You also might want to take a look at what Ritholtz has to say here.
- Mark
UPDATE: In the FYI category ... Wiarda's "Latin Americanization" piece was written within a larger narrative that saw the United States as an increasingly centralized and bureaucratic government. While I'm over simplifying the issue, this was a condition that lent itself to a "corporatist" structure throughout Latin America at the time. Wiarda saw a corporatist structure emerging in the United States, which he believed worked against the made in America liberal-democratic model.
I'm compelled to explain this because - I'm sure - several readers might have been drawn to this post believing that the discussion would be about the growing number of Latinos who are now living in the U.S. The "Latin Americanization of the United States" is not about race and demographics. It's about structure and governance. The discussion we had in graduate school was within the larger structure-governance story-line presented by Wiarda. For more on Wiarda and this point click here.

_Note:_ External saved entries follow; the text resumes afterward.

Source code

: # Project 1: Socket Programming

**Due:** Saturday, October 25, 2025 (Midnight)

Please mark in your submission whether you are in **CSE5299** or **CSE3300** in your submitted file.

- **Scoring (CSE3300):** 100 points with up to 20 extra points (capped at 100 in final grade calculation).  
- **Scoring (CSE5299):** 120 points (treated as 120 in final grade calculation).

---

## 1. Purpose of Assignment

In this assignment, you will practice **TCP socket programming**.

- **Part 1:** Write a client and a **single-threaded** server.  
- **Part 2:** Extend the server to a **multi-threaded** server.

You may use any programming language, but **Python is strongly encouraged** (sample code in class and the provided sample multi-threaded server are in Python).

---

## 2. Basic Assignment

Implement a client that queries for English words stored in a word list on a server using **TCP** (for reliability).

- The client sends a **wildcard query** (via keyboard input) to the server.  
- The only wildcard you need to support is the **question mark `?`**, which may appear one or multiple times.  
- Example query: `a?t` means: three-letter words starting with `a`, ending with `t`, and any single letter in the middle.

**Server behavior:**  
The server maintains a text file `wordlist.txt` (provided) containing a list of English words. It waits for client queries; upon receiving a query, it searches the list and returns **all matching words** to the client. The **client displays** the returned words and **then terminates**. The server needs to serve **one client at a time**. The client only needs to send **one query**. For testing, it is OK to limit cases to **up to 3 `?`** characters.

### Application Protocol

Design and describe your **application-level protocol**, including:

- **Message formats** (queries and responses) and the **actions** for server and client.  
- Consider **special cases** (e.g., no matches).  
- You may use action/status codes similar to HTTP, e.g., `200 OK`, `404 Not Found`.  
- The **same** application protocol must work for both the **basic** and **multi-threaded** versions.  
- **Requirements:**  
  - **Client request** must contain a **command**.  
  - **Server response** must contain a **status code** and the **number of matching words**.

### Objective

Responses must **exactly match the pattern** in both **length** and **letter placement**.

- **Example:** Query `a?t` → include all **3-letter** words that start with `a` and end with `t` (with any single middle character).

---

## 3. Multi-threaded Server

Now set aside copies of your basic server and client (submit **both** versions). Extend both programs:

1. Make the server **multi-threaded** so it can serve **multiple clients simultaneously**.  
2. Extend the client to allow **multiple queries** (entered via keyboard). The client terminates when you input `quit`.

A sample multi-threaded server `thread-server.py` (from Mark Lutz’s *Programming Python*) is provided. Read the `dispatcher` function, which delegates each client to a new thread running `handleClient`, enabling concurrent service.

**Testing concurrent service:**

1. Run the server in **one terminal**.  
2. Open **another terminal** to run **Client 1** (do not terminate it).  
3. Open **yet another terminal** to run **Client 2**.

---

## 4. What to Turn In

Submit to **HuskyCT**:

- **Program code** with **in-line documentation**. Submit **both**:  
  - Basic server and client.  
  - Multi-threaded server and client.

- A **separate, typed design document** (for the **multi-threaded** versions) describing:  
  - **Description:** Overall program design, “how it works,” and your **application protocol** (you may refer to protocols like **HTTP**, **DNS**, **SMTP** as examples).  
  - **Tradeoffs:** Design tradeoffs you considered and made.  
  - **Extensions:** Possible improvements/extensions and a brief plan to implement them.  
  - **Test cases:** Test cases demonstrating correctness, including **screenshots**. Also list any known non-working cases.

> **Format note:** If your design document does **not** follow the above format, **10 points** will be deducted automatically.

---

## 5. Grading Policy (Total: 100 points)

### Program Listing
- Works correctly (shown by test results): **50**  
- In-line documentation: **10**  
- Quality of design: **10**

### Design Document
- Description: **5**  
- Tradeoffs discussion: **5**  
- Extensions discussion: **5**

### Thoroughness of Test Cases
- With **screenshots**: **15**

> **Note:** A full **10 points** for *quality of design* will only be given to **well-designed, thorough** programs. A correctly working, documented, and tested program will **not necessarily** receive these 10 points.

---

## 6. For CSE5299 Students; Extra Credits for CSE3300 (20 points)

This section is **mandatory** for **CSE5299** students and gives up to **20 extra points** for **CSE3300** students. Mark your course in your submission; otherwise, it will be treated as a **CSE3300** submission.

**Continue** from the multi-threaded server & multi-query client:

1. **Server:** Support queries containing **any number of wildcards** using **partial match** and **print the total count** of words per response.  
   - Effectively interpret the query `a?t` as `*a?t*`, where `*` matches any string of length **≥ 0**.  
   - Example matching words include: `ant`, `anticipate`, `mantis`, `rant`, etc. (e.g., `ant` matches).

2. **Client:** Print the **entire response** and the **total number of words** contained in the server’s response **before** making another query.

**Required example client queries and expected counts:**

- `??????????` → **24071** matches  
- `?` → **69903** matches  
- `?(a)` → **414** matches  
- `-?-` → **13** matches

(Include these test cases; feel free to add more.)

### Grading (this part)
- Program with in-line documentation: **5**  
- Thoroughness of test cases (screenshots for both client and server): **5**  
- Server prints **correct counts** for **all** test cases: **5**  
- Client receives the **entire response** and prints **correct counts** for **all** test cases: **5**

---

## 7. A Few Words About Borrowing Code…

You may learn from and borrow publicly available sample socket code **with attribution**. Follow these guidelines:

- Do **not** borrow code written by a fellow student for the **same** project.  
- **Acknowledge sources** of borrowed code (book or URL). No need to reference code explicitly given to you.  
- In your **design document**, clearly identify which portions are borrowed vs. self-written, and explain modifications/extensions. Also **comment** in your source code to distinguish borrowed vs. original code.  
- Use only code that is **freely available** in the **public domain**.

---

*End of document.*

One last point. Wiarda's piece was written at a time when "corporatism" was a hot discussion topic for those studying Latin America. According to Wiarda, the corporatist condition he saw emerging in the United States was likely a permanent and necessary part of modern developed states. This reality, he wrote, might actually work against the larger capitalist economic model pursued in the United States.
I'll leave you to think about what he was suggesting, and what's happening in America today.